To get a general understanding of what you have agreed to learn, try OpsSchool. Everybody is talking about DevOps, but is there a common understanding what it means? What is included in this profession and what is not? What needs to be mastered?

We set up a special DevOps training where we used our test system (basically with an equal setup like our production system, but with fewer instances) to create real life problems and let the trainees try to solve them. These simulations were inspired by problems that actually occurred during OCD shifts. Going through them again helps to understand what could go wrong and how to tackle it. It increases trust and confidence in one’s ability to really fix a production issue and also supports team work.

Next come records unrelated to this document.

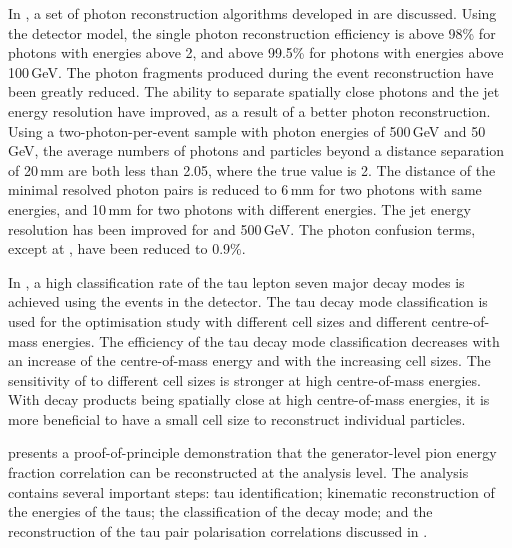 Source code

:  In , a set of photon reconstruction algorithms developed in \pandora are discussed. Using the \ILD detector model, the single photon reconstruction efficiency is above 98\% for photons with energies above 2\GeV, and above 99.5\% for photons with energies above 100\,GeV. The photon fragments produced during the event reconstruction have been greatly reduced. The ability to separate spatially close photons and the jet energy resolution have improved, as a result of a better photon reconstruction. Using a two-photon-per-event sample with photon energies of  500\,GeV and 50\,GeV, the average numbers of photons and particles beyond a distance separation of 20\,mm  are both less than 2.05, where the true value is 2. The distance of the minimal resolved photon pairs is reduced to 6\,mm for two photons with same energies, and 10\,mm for two photons with different energies. The jet energy resolution has been improved for  and 500\,GeV. The photon confusion terms, except at , have been reduced to 0.9\%.



In , a high classification rate of the tau lepton seven major decay modes is achieved using the \eeTauTau events in the \ILD detector. The tau decay mode classification is used for the \ECAL optimisation study with different \ECAL cell sizes and different centre-of-mass energies. The efficiency of the tau decay mode classification  decreases with an increase of the centre-of-mass energy and with the  increasing \ECAL cell sizes. The sensitivity of \tauHad to different cell sizes is stronger at high centre-of-mass energies.  With decay products being spatially close at high centre-of-mass energies, it is more beneficial to have a small \ECAL cell size to reconstruct individual particles.

 presents a proof-of-principle demonstration that the generator-level pion energy fraction correlation can be reconstructed at the analysis level. The analysis contains several important steps: tau identification; kinematic reconstruction of the energies of the taus; the classification of the  \tauToPionBoth decay mode; and the reconstruction of the tau pair polarisation correlations discussed in .


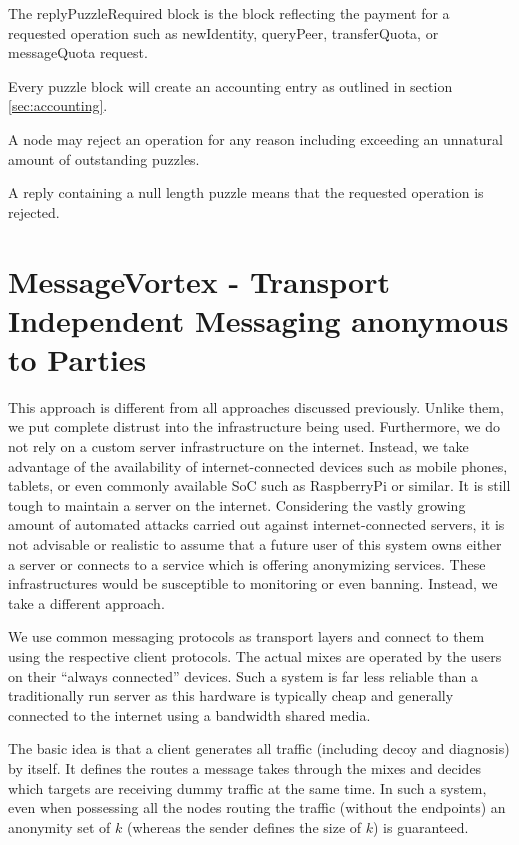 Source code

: The replyPuzzleRequired block is the block reflecting the payment for a requested operation such as newIdentity, queryPeer, transferQuota, or messageQuota request.

Every puzzle block will create an accounting entry as outlined in section \ref{sec:accounting}. 

A node may reject an operation for any reason including exceeding an unnatural amount of outstanding puzzles.

A reply containing a null length puzzle means that the requested operation is rejected.

\chapter{MessageVortex - Transport Independent Messaging anonymous to  Parties\label{sec:spec}}
This approach is different from all approaches discussed previously. Unlike them, we put complete distrust into the infrastructure being used. Furthermore, we do not rely on a custom server infrastructure on the internet. Instead, we take advantage of the availability of internet-connected devices such as mobile phones, tablets, or even commonly available SoC such as RaspberryPi or similar. It is still tough to maintain a server on the internet. Considering the vastly growing amount of automated attacks carried out against internet-connected servers, it is not advisable or realistic to assume that a future user of this system owns either a server or connects to a service which is offering anonymizing services. These infrastructures would be susceptible to monitoring or even banning. Instead, we take a different approach.

We use common messaging protocols as transport layers and connect to them using the respective client protocols. The actual mixes are operated by the users on their ``always connected'' devices. Such a system is far less reliable than a traditionally run server as this hardware is typically cheap and generally connected to the internet using a bandwidth shared media.

The basic idea is that a client generates all traffic (including decoy and diagnosis) by itself. It defines the routes a message takes through the mixes and decides which targets are receiving dummy traffic at the same time. In such a system, even when possessing all the nodes routing the traffic (without the endpoints) an anonymity set of $k$ (whereas the sender defines the size of $k$) is guaranteed.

In a kind of extended Slack Time (this is how we call the dedicated learning time of our employees, about 10% at the moment) we allowed our engineers to focus on and prepare for an AWS certification by watching the related videos and do workshops. For one week two colleagues were freed from any sprint duties and were able to digest the needed knowledge to pass the exam.

Other ways to learn:

Mentoring would require an experienced mentor to guide and educate. We haven’t had this kind of DevOps in our ranks, so we couldn’t go for this option. But it is a valuable direction to take.
Operations training could be part of the on-boarding process for engineers (e.g. pass an AWS certification)
Dedicate own Slack time on learning operations
In-house training is useful for educating a bigger group at once, but the current level of knowledge of the attendees needs to be considered, to not overtrain ones and bore others.
Let engineers take over tasks that require operational knowledge and let them grow on them.

Alternative Approaches

We struggled with our way of handling DevOps topics after while. To load those extra duties on the shoulders of our backend engineers didn’t seem to be right. Their performance suffered. On top Product Management became unhappy over this as it would affect their commitments as well.

Without going into more details, find a list of alternative approaches below we thought about:

NoOps
Outsource Ops work completely
Have external help (freelancers, specialised companies) in-house
Hire dedicated DevOps people again

And now?

We hired a DevOps person again and looking to expand this function. Being responsible for running web-scale infrastructure, continuously re-evaluating its architecture, costs and optimisations is a full-time job from a certain company size on. And setting up and maintaining the infrastructure is not the sole responsibility of DevOps work. Worth noting are also security and automation.

But our backend engineers are not freed from DevOps duties completely. We strive for collaboration between operations and development. And having infrastructure-aware developers is a great plus in terms of reliability and costs of our system.

Conclusion

It is possible to train developers and grow an operational mindset plus interest in this discipline as well. But this requires to give them all opportunities to deep-dive into this field. Support is key and continuous motivation. And dedicate enough time of course. And pay the bills. But also be aware that operational duties take time, need to be planned properly alongside product features and take away resources from product work. Product Management might be unhappy over this as it would affect their commitments.

Going through all these transitions at upday was quite a trip, but a worthwhile one. We grew as a company, value each discipline more and finally know exactly how we want to be set up to feel comfortable and create our best output possible.